## TASK ITEM
Among the entries below, determine how many lines contain the word "pull" and state only that figure.

Stored items:
BEGIN

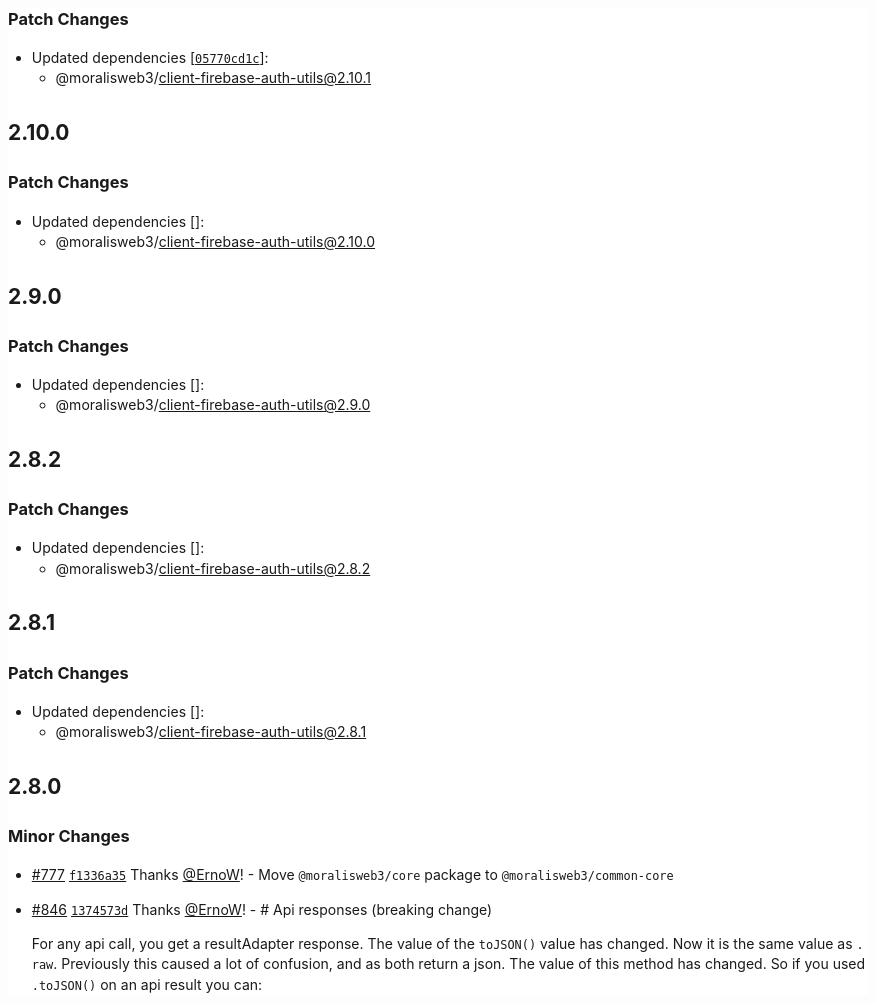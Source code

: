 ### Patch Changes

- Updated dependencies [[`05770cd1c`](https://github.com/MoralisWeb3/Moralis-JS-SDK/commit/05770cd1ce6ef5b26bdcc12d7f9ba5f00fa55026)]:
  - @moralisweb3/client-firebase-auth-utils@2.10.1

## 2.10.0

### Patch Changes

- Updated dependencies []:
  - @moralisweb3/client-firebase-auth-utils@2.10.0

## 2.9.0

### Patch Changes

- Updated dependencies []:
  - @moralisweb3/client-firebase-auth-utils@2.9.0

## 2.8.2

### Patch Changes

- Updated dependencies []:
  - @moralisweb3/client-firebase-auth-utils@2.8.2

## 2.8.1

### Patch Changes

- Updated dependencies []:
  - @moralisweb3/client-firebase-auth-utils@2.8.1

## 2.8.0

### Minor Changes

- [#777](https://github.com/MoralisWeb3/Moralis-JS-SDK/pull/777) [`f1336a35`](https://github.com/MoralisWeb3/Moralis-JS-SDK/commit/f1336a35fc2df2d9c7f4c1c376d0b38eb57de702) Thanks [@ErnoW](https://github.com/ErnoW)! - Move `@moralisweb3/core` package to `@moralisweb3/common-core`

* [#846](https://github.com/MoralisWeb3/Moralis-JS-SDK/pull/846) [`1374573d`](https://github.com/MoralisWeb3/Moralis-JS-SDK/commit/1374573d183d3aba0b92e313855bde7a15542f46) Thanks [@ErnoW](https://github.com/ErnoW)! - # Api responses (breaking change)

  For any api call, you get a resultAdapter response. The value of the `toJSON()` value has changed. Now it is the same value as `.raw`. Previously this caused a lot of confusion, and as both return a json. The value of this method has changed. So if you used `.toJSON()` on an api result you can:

END
BEGIN

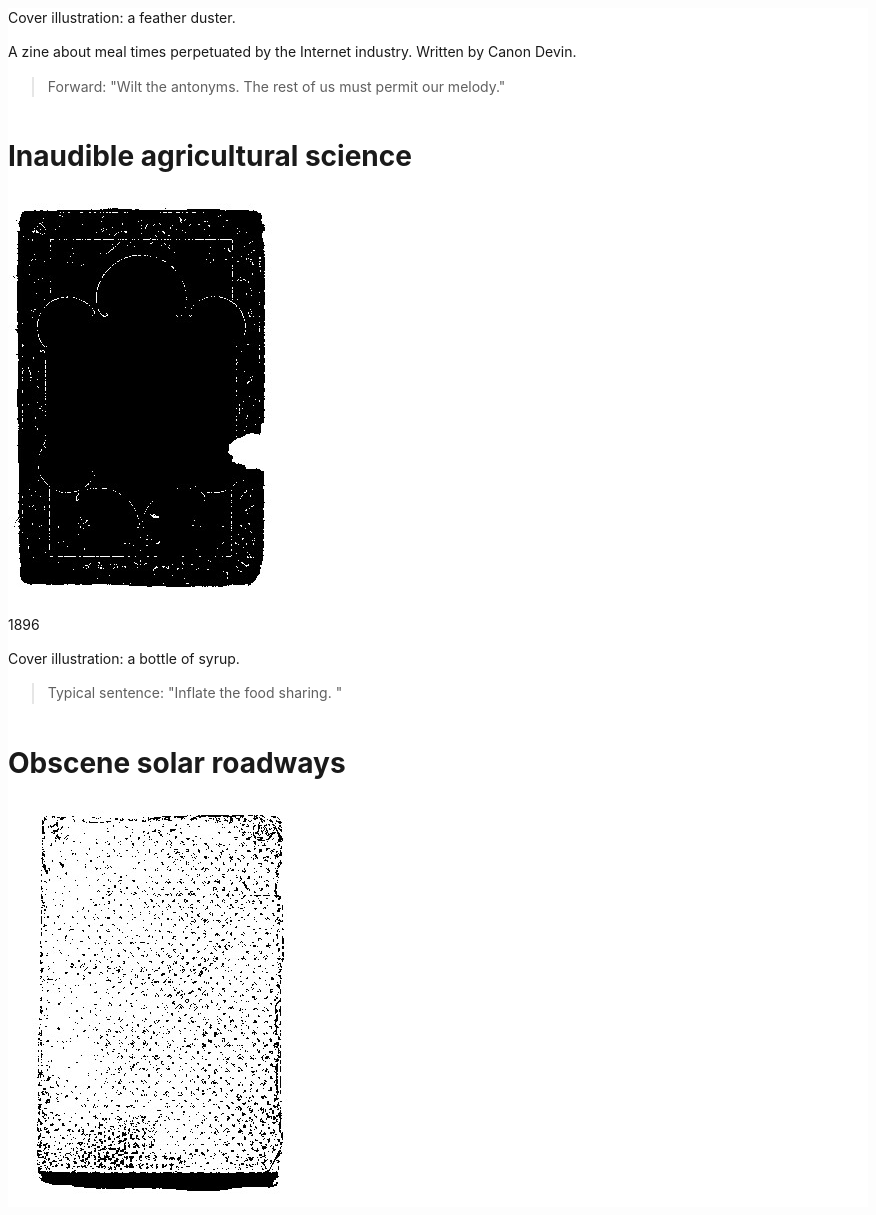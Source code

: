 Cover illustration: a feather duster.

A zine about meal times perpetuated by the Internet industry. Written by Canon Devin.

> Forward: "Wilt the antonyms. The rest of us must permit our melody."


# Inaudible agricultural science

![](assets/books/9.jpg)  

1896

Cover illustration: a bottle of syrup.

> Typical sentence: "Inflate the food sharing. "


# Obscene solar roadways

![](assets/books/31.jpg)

END

## ANSWER
2